Sadly, mother nature had other plans: there was no olive harvest for us at all this year, due to an olive fly problem. Indeed, very few people locally have had a harvest and only the few that had used insecticides have had any fruit to pick and press this year. When I bumped into the owner of the olive mill last week he said that the little oil that was pressed this year was of poor quality and didn't have the low acidity required for it to be of extra virgin quality.
I've recently read a short report on the internet about an olive farm in France having success in controlling the olive fly, to some degree, by planting flea bane around their olive grove - the idea being that it is particularly attractive to predatory insects. I can see a project for the future! This year we had again used home-made fly traps consisting of plastic bottles with small holes drilled into the side filled with a cocktail of wine, vinegar and sugar, but clearly they have been of little help and since they catch not only olive fly, I think we'll be retiring them and let nature decide when we get olives.
I digress As well as the lack of olives to pick the weather forecast was dire for the duration of Kathryn and Steve's visit. On previous occasions we've been afforded such lovely weather that we've had tea breaks outside and even eaten lunch outdoors. As they left last time I remember saying that sooner or later the weather won't be so great on their visit... it is, after all, mid November.

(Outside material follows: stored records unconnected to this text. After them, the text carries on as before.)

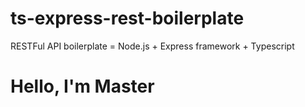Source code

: # ts-express-rest-boilerplate

RESTFul API boilerplate = Node.js + Express framework + Typescript
 
# Hello, I'm Master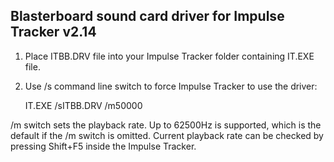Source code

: **Blasterboard sound card driver for Impulse Tracker v2.14**
------------------------------------------------------------

1) Place ITBB.DRV file into your Impulse Tracker folder containing IT.EXE file.
2) Use /s command line switch to force Impulse Tracker to use the driver:

	IT.EXE /sITBB.DRV /m50000

/m switch sets the playback rate. Up to 62500Hz is supported, which is the default if the /m switch is omitted. 
Current playback rate can be checked by pressing Shift+F5 inside the Impulse Tracker.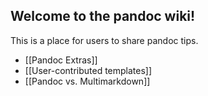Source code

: ## Welcome to the pandoc wiki!

This is a place for users to share pandoc tips.

- [[Pandoc Extras]]
- [[User-contributed templates]]
- [[Pandoc vs. Multimarkdown]]

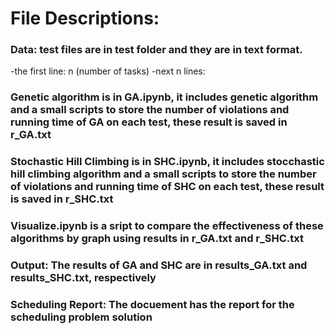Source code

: <h1>File Descriptions: </h1>

<h3> Data: test files are in test folder and they are in text format. </h3>
    -the first line: n (number of tasks)
    -next n lines: <name of task> <entry time> <processing time> <deadline>

<h3>Genetic algorithm is in GA.ipynb, it includes genetic algorithm and a small scripts to store the number of violations and running time of GA on each test, these result is saved in r_GA.txt</h3>

<h3>Stochastic Hill Climbing is in SHC.ipynb, it includes stocchastic hill climbing algorithm and a small scripts to store the number of violations and running time of SHC on each test, these result is saved in r_SHC.txt</h3>

<h3>Visualize.ipynb is a sript to compare the effectiveness of these algorithms by graph using results in r_GA.txt and r_SHC.txt</h3>

<h3>Output: The results of GA and SHC are in results_GA.txt and results_SHC.txt, respectively</h3>
 
<h3>Scheduling Report: The docuement has the report for the scheduling problem solution</h3>
 
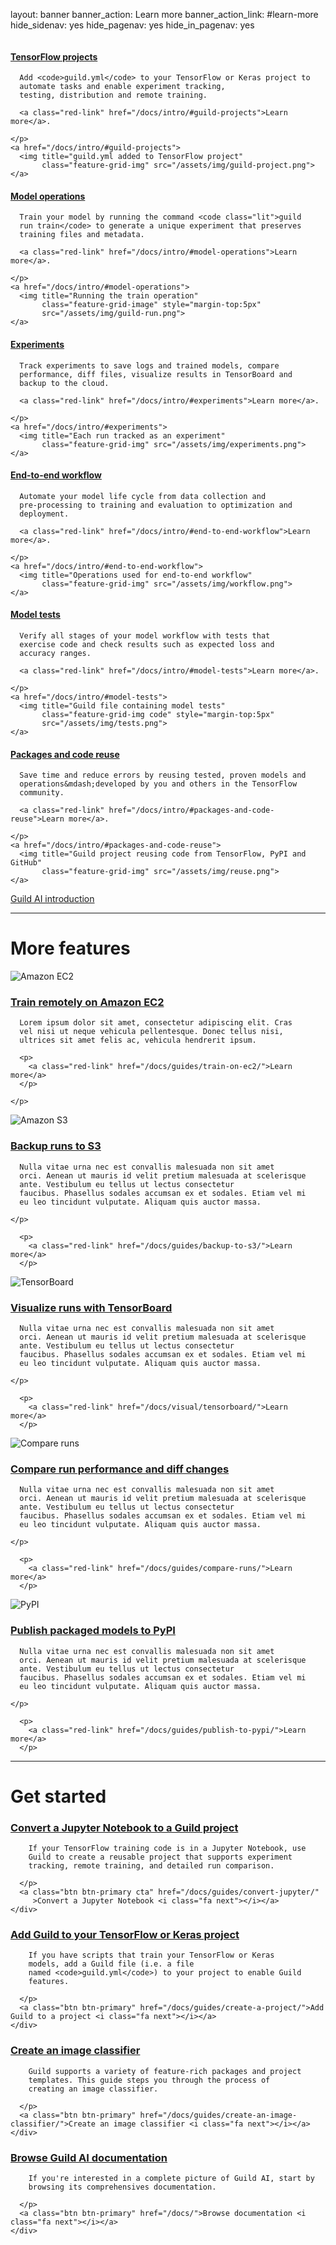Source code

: layout: banner
banner_action: Learn more
banner_action_link: #learn-more
hide_sidenav: yes
hide_pagenav: yes
hide_in_pagenav: yes

<div id="learn-more" style="height:50px;margin-top:-50px"></div>

<div class="row match-height">
  <div class="col-md-4 col-sm-6 promo center">
    <h4><a href="/docs/intro/#projects">TensorFlow projects</a></h4>
    <p>

      Add <code>guild.yml</code> to your TensorFlow or Keras project to
      automate tasks and enable experiment tracking,
      testing, distribution and remote training.

      <a class="red-link" href="/docs/intro/#guild-projects">Learn more</a>.

    </p>
    <a href="/docs/intro/#guild-projects">
      <img title="guild.yml added to TensorFlow project"
           class="feature-grid-img" src="/assets/img/guild-project.png">
    </a>
  </div>

  <div class="col-md-4 col-sm-6 promo center">
    <h4><a href="/docs/intro/#model-operations">Model operations</a></h4>
    <p>

      Train your model by running the command <code class="lit">guild
      run train</code> to generate a unique experiment that preserves
      training files and metadata.

      <a class="red-link" href="/docs/intro/#model-operations">Learn more</a>.

    </p>
    <a href="/docs/intro/#model-operations">
      <img title="Running the train operation"
           class="feature-grid-image" style="margin-top:5px"
           src="/assets/img/guild-run.png">
    </a>
  </div>

  <div class="col-md-4 col-sm-6 promo center">
    <h4><a href="/docs/intro/#experiments">Experiments</a></h4>
    <p>

      Track experiments to save logs and trained models, compare
      performance, diff files, visualize results in TensorBoard and
      backup to the cloud.

      <a class="red-link" href="/docs/intro/#experiments">Learn more</a>.

    </p>
    <a href="/docs/intro/#experiments">
      <img title="Each run tracked as an experiment"
           class="feature-grid-img" src="/assets/img/experiments.png">
    </a>
  </div>

  <div class="col-md-4 col-sm-6 promo center">
    <h4><a href="/docs/intro/#end-to-end-workflow">End-to-end workflow</a></h4>
    <p>

      Automate your model life cycle from data collection and
      pre-processing to training and evaluation to optimization and
      deployment.

      <a class="red-link" href="/docs/intro/#end-to-end-workflow">Learn more</a>.

    </p>
    <a href="/docs/intro/#end-to-end-workflow">
      <img title="Operations used for end-to-end workflow"
           class="feature-grid-img" src="/assets/img/workflow.png">
    </a>
  </div>

  <div class="col-md-4 col-sm-6 promo center">
    <h4><a href="/docs/intro/#model-tests">Model tests</a></h4>
    <p>

      Verify all stages of your model workflow with tests that
      exercise code and check results such as expected loss and
      accuracy ranges.

      <a class="red-link" href="/docs/intro/#model-tests">Learn more</a>.

    </p>
    <a href="/docs/intro/#model-tests">
      <img title="Guild file containing model tests"
           class="feature-grid-img code" style="margin-top:5px"
           src="/assets/img/tests.png">
    </a>
  </div>

  <div class="col-md-4 col-sm-6 promo center">
    <h4><a href="/docs/intro/#packages-and-code-reuse">Packages and code reuse</a></h4>
    <p>

      Save time and reduce errors by reusing tested, proven models and
      operations&mdash;developed by you and others in the TensorFlow
      community.

      <a class="red-link" href="/docs/intro/#packages-and-code-reuse">Learn more</a>.

    </p>
    <a href="/docs/intro/#packages-and-code-reuse">
      <img title="Guild project reusing code from TensorFlow, PyPI and GitHub"
           class="feature-grid-img" src="/assets/img/reuse.png">
    </a>
  </div>
</div>

<div class="row">
  <div class="col-xs-12 text-center">
    <a class="btn btn-primary btn-lg" href="/docs/intro/">Guild AI introduction <i class="fa next"></i></a>
  </div>
</div>

---

# More features

<div class="row feature">
  <div class="img img-smaller col hidden-xs col-sm-2">
    <img title="Amazon EC2" src="/assets/img/ec2.png">
  </div>
  <div class="body col col-xs-12 col-sm-10">
    <h3><a href="/docs/guides/train-on-ec2/">Train remotely on Amazon EC2</a></h3>
    <p>

      Lorem ipsum dolor sit amet, consectetur adipiscing elit. Cras
      vel nisi ut neque vehicula pellentesque. Donec tellus nisi,
      ultrices sit amet felis ac, vehicula hendrerit ipsum.

      <p>
        <a class="red-link" href="/docs/guides/train-on-ec2/">Learn more</a>
      </p>

    </p>
  </div>
</div>

<div class="row feature">
  <div class="img img-smaller col hidden-xs col-sm-2">
    <img title="Amazon S3" src="/assets/img/s3.png">
  </div>
  <div class="body col col-xs-12 col-sm-10">
    <h3><a href="/docs/guides/backup-to-s3/">Backup runs to S3</a></h3>
    <p>

      Nulla vitae urna nec est convallis malesuada non sit amet
      orci. Aenean ut mauris id velit pretium malesuada at scelerisque
      ante. Vestibulum eu tellus ut lectus consectetur
      faucibus. Phasellus sodales accumsan ex et sodales. Etiam vel mi
      eu leo tincidunt vulputate. Aliquam quis auctor massa.

    </p>

      <p>
        <a class="red-link" href="/docs/guides/backup-to-s3/">Learn more</a>
      </p>
  </div>
</div>

<div class="row feature">
  <div class="img img-bigger col hidden-xs col-sm-2">
    <img title="TensorBoard" src="/assets/img/tb-feature.png">
  </div>
  <div class="body col col-xs-12 col-sm-10">
    <h3><a href="/docs/visual/tensorboard/">Visualize runs with TensorBoard</a></h3>
    <p>

      Nulla vitae urna nec est convallis malesuada non sit amet
      orci. Aenean ut mauris id velit pretium malesuada at scelerisque
      ante. Vestibulum eu tellus ut lectus consectetur
      faucibus. Phasellus sodales accumsan ex et sodales. Etiam vel mi
      eu leo tincidunt vulputate. Aliquam quis auctor massa.

    </p>

      <p>
        <a class="red-link" href="/docs/visual/tensorboard/">Learn more</a>
      </p>
  </div>
</div>

<div class="row feature">
  <div class="img img-smaller col hidden-xs col-sm-2">
    <img title="Compare runs" src="/assets/img/compare-feature.png">
  </div>
  <div class="body col col-xs-12 col-sm-10">
    <h3><a href="/docs/guides/compare-runs/">Compare run performance and diff changes</a></h3>
    <p>

      Nulla vitae urna nec est convallis malesuada non sit amet
      orci. Aenean ut mauris id velit pretium malesuada at scelerisque
      ante. Vestibulum eu tellus ut lectus consectetur
      faucibus. Phasellus sodales accumsan ex et sodales. Etiam vel mi
      eu leo tincidunt vulputate. Aliquam quis auctor massa.

    </p>

      <p>
        <a class="red-link" href="/docs/guides/compare-runs/">Learn more</a>
      </p>
  </div>
</div>

<div class="row feature">
  <div class="img col hidden-xs col-sm-2">
    <img title="PyPI" src="/assets/img/pypi-feature.jpg">
  </div>
  <div class="body col col-xs-12 col-sm-10">
    <h3><a href="/docs/guides/publish-to-pypi/">Publish packaged models to PyPI</a></h3>
    <p>

      Nulla vitae urna nec est convallis malesuada non sit amet
      orci. Aenean ut mauris id velit pretium malesuada at scelerisque
      ante. Vestibulum eu tellus ut lectus consectetur
      faucibus. Phasellus sodales accumsan ex et sodales. Etiam vel mi
      eu leo tincidunt vulputate. Aliquam quis auctor massa.

    </p>

      <p>
        <a class="red-link" href="/docs/guides/publish-to-pypi/">Learn more</a>
      </p>
  </div>
</div>

---

# Get started

<div class="row match-height" style="margin-bottom:40px">
  <div class="col col-md-6">
    <div class="promo left">
      <h3><a href="/docs/guides/convert-jupyter">Convert a Jupyter Notebook to a Guild project</a></h3>
      <p class="expand">

        If your TensorFlow training code is in a Jupyter Notebook, use
        Guild to create a reusable project that supports experiment
        tracking, remote training, and detailed run comparison.

      </p>
      <a class="btn btn-primary cta" href="/docs/guides/convert-jupyter/"
         >Convert a Jupyter Notebook <i class="fa next"></i></a>
    </div>
  </div>

  <div class="col col-md-6">
    <div class="promo left">
      <h3><a href="/docs/guides/create-a-project/">Add Guild to your TensorFlow or Keras project</a></h3>
      <p class="expand">

        If you have scripts that train your TensorFlow or Keras
        models, add a Guild file (i.e. a file
        named <code>guild.yml</code>) to your project to enable Guild
        features.

      </p>
      <a class="btn btn-primary" href="/docs/guides/create-a-project/">Add Guild to a project <i class="fa next"></i></a>
    </div>
  </div>

  <div class="col col-md-6">
    <div class="promo left">
      <h3><a href="/docs/guides/create-an-image-classifier/">Create an image classifier</a></h3>
      <p class="expand">

        Guild supports a variety of feature-rich packages and project
        templates. This guide steps you through the process of
        creating an image classifier.

      </p>
      <a class="btn btn-primary" href="/docs/guides/create-an-image-classifier/">Create an image classifier <i class="fa next"></i></a>
    </div>
  </div>

  <div class="col col-md-6">
    <div class="promo left">
      <h3><a href="/docs/">Browse Guild AI documentation</a></h3>
      <p class="expand">

        If you're interested in a complete picture of Guild AI, start by
        browsing its comprehensives documentation.

      </p>
      <a class="btn btn-primary" href="/docs/">Browse documentation <i class="fa next"></i></a>
    </div>
  </div>
</div>
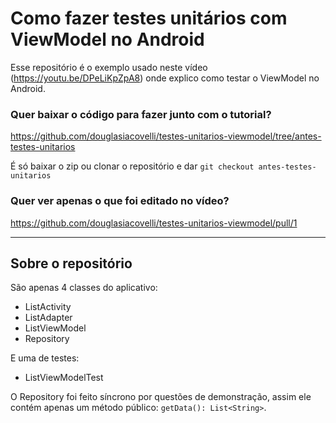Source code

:# Como fazer testes unitários com ViewModel no Android

Esse repositório é o exemplo usado neste vídeo (https://youtu.be/DPeLiKpZpA8) onde explico como testar o ViewModel no Android.

### Quer baixar o código para fazer junto com o tutorial?
https://github.com/douglasiacovelli/testes-unitarios-viewmodel/tree/antes-testes-unitarios

É só baixar o zip ou clonar o repositório e dar `git checkout antes-testes-unitarios`

### Quer ver apenas o que foi editado no vídeo?
https://github.com/douglasiacovelli/testes-unitarios-viewmodel/pull/1

-----

## Sobre o repositório

São apenas 4 classes do aplicativo:
- ListActivity
- ListAdapter
- ListViewModel
- Repository

E uma de testes:
- ListViewModelTest

O Repository foi feito síncrono por questões de demonstração, assim ele contém apenas um método público: `getData(): List<String>`.

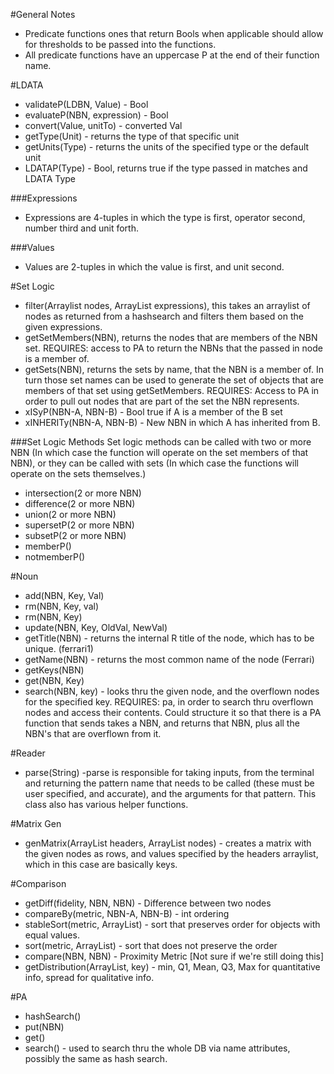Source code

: #General Notes
- Predicate functions ones that return Bools when applicable should allow for thresholds to be passed into the functions.
- All predicate functions have an uppercase P at the end of their function name.

#LDATA
- validateP(LDBN, Value) - Bool
- evaluateP(NBN, expression) - Bool
- convert(Value, unitTo) - converted Val
- getType(Unit) - returns the type of that specific unit
- getUnits(Type) - returns the units of the specified type or the default unit
- LDATAP(Type) - Bool, returns true if the type passed in matches and LDATA Type

###Expressions

- Expressions are 4-tuples in which the type is first, operator second, number third and unit forth.

###Values

- Values are 2-tuples in which the value is first, and unit second.

#Set Logic

- filter(Arraylist<NBN> nodes, ArrayList<expression> expressions), this takes an arraylist of nodes as returned from a hashsearch and filters them based on the given expressions.
- getSetMembers(NBN), returns the nodes that are members of the NBN set. REQUIRES: access to PA to return the NBNs that the passed in node is a member of.
- getSets(NBN), returns the sets by name, that the NBN is a member of. In turn those set names can be used to generate the set of objects that are members of that set using getSetMembers. REQUIRES: Access to PA in order to pull out nodes that are part of the set the NBN represents.
- xISyP(NBN-A, NBN-B) - Bool true if A is a member of the B set
- xINHERITy(NBN-A, NBN-B) - New NBN in which A has inherited from B.

###Set Logic Methods
Set logic methods can be called with two or more NBN (In which case the function will operate on the set members of that NBN), or they can be called with sets (In which case the functions will operate on the sets themselves.)
- intersection(2 or more NBN)
- difference(2 or more NBN)
- union(2 or more NBN)
- supersetP(2 or more NBN)
- subsetP(2 or more NBN)
- memberP()
- notmemberP()

#Noun

- add(NBN, Key, Val)
- rm(NBN, Key, val)
- rm(NBN, Key)
- update(NBN, Key, OldVal, NewVal)
- getTitle(NBN) - returns the internal R title of the node, which has to be unique. (ferrari1)
- getName(NBN) - returns the most common name of the node (Ferrari)
- getKeys(NBN)
- get(NBN, Key)
- search(NBN, key) - looks thru the given node, and the overflown nodes for the specified key. REQUIRES: pa, in order to search thru overflown nodes and access their contents. Could structure it so that there is a PA function that sends takes a NBN, and returns that NBN, plus all the NBN's that are overflown from it. 

#Reader

- parse(String) -parse is responsible for taking inputs, from the terminal and returning the pattern name that needs to be called (these must be user specified, and accurate), and the arguments for that pattern. This class also has various helper functions.

#Matrix Gen

- genMatrix(ArrayList<String> headers, ArrayList<NBN> nodes) - creates a matrix with the given nodes as rows, and values specified by the headers arraylist, which in this case are basically keys.

#Comparison

- getDiff(fidelity, NBN, NBN) - Difference between two nodes
- compareBy(metric, NBN-A, NBN-B) - int ordering
- stableSort(metric, ArrayList<NBN>) - sort that preserves order for objects with equal values.
- sort(metric, ArrayList<NBN>) - sort that does not preserve the order
- compare(NBN, NBN) - Proximity Metric [Not sure if we're still doing this]
- getDistribution(ArrayList<NBN>, key) - min, Q1, Mean, Q3, Max for quantitative info, spread for qualitative info.

#PA

- hashSearch()
- put(NBN)
- get()
- search() - used to search thru the whole DB via name attributes, possibly the same as hash search.

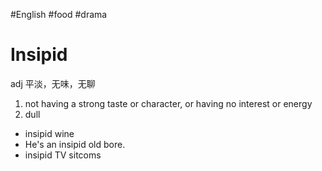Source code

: #English #food #drama

# Insipid
adj 平淡，无味，无聊

1. not having a strong taste or character, or having no interest or energy
2. dull

- insipid wine
- He's an insipid old bore.
- insipid TV sitcoms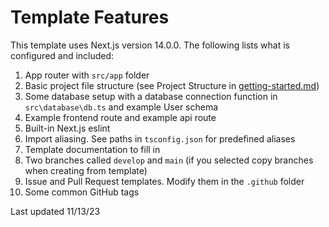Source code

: # Template Features

This template uses Next.js version 14.0.0. The following lists what is configured and included:

1.  App router with `src/app` folder
2.  Basic project file structure (see Project Structure in [getting-started.md](./getting-started.md))
3.  Some database setup with a database connection function in `src\database\db.ts` and example User schema
4.  Example frontend route and example api route
5.  Built-in Next.js eslint
6.  Import aliasing. See paths in `tsconfig.json` for predefined aliases
7.  Template documentation to fill in
8.  Two branches called `develop` and `main` (if you selected copy branches when creating from template)
9.  Issue and Pull Request templates. Modify them in the `.github` folder
10. Some common GitHub tags

Last updated 11/13/23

By the time we had arrived for lunch we had already decided to try and be productive despite the weather and to have a go at making something festive from our rather large collection of wine corks as a means of passing time. As such we left Cantina Toti and headed out on a shopping spree for crafting materials, as a gift cannot be made with a cork alone.
Kathryn gets to know the locals in Obi. |
The house soon resembled Santa's workshop, minus the elves... (and it still looks no different now, we have to fight for space to eat these days amongst the corks, glue, spools of wire, coloured pompoms, sticky googly eyes and sparkly pipe cleaners) and the four of us swung into production of Christmas wreaths, reindeer and baubles.
In the end the weather was a little kinder to us than had been forecast and we managed to spend almost the entirety of one day and an afternoon the next working up on the terraces above the house.
Now fully fenced in, there are (or were before Kathryn and Steve arrived) 14-16 trees growing on the terraces that had planted themselves there some decades ago when the terraces were long lost to nature. Now that we've reclaimed these terraces, and want to replant into the empty spaces, there is the need to remove the large trees that cast shade on the olives.
Over the two part-days we had outside we managed to drop, chop and move onto the donkey track 6 fairly large acacia trees, happily without causing any collateral damage from the felling part of the process.
As a fitting end to Kathryn and Steve's stay we went for dinner, very kindly paid for by them. Steve had such good memories of eating at the restaurant in Macchino last year he had asked to go there again, Kathryn on the other hand thought it a wasted opportunity not to try somewhere new, so instead of Macchino we went to Mangiafuoco just outside Pescia, a spot we've frequented a couple of times already this year with both my mum and Yvonne and Mike, Helen's dad. We had a great evening and I think the choice of restaurant was a hit with our friends.
Since Chief Crafter Kathryn left we have managed to keep up crafting momentum and are planning on trying to sell a few bits over the coming weeks - at our local circolo Emanuele has plans to organise another tasting evening (at which last year there was Danilo and Michela selling Italian fair trade products, a new business in Pescia which is made of a group of 20-somethings that have started farming and making wine in the Pescia area and Stefano with his cheese and chestnut flower, oh, and us, selling olive oil). Since we have been asked to attend again, but have no olive oil to offer, we're planning on trying to sell some of what we've made as inexpensive gifts. There is also a Christmas themed market in San Quirico next week, which we've made inquiries about and, weather permitting, we will try going there too.
The week following Steve and Kathryn's visit was dire as far as the weather was concerned, and except for the Wednesday, which was forecast to be sunny, the rest was a wet and windy washout.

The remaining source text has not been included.